**Records for this task**

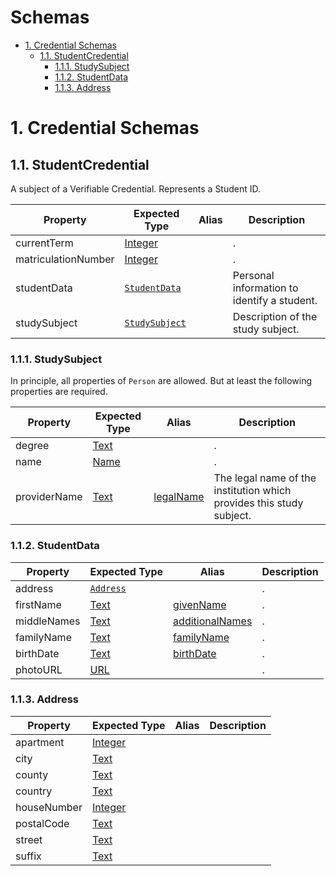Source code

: # Schemas <!-- omit in toc -->

- [1. Credential Schemas](#1-credential-schemas)
  - [1.1. StudentCredential](#11-studentcredential)
    - [1.1.1. StudySubject](#111-studysubject)
    - [1.1.2. StudentData](#112-studentdata)
    - [1.1.3. Address](#113-address)

# 1. Credential Schemas

## 1.1. StudentCredential

A subject of a Verifiable Credential. Represents a Student ID.

| Property            | Expected Type                       | Alias | Description                                 |
| ------------------- | ----------------------------------- | ----- | ------------------------------------------- |
| currentTerm         | [Integer]                           |       | .                                           |
| matriculationNumber | [Integer]                           |       | .                                           |
| studentData         | [`StudentData`](#112-studentdata)   |       | Personal information to identify a student. |
| studySubject        | [`StudySubject`](#111-studysubject) |       | Description of the study subject.           |

### 1.1.1. StudySubject

In principle, all properties of `Person` are allowed.
But at least the following properties are required.

| Property     | Expected Type | Alias       | Description                                                          |
| ------------ | ------------- | ----------- | -------------------------------------------------------------------- |
| degree       | [Text]        |             | .                                                                    |
| name         | [Name]        |             | .                                                                    |
| providerName | [Text]        | [legalName] | The legal name of the institution which provides this study subject. |

### 1.1.2. StudentData

| Property    | Expected Type       | Alias             | Description |
| ----------- | ------------------- | ----------------- | ----------- |
| address     | [`Address`](#113-address) |                   | .           |
| firstName   | [Text]              | [givenName]       | .           |
| middleNames | [Text]              | [additionalNames] | .           |
| familyName  | [Text]              | [familyName]      | .           |
| birthDate   | [Text]              | [birthDate]       | .           |
| photoURL    | [URL]               |                   | .           |

### 1.1.3. Address 

| Property    | Expected Type | Alias | Description |
| ----------- | ------------- | ----- | ----------- |
| apartment   | [Integer]     |       |             |
| city        | [Text]        |       |             |
| county      | [Text]        |       |             |
| country     | [Text]        |       |             |
| houseNumber | [Integer]     |       |             |
| postalCode  | [Text]        |       |             |
| street      | [Text]        |       |             |
| suffix      | [Text]        |       |             |

<!-- Link list -->

[Integer]: https://schema.org/Integer
[Name]: https://schema.org/Name
[Text]: https://schema.org/Text
[URL]: https://schema.org/URL

[additionalNames]: https://schema.org/additionalNames
[birthDate]: https://schema.org/birthDate
[familyName]: https://schema.org/familyName
[givenName]: https://schema.org/givenName
[legalName]: https://schema.org/legalName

**Requirement**
Taking the entries as a whole, work out how many lines contain the string "Property". Respond with only the number.

**Answer box**
4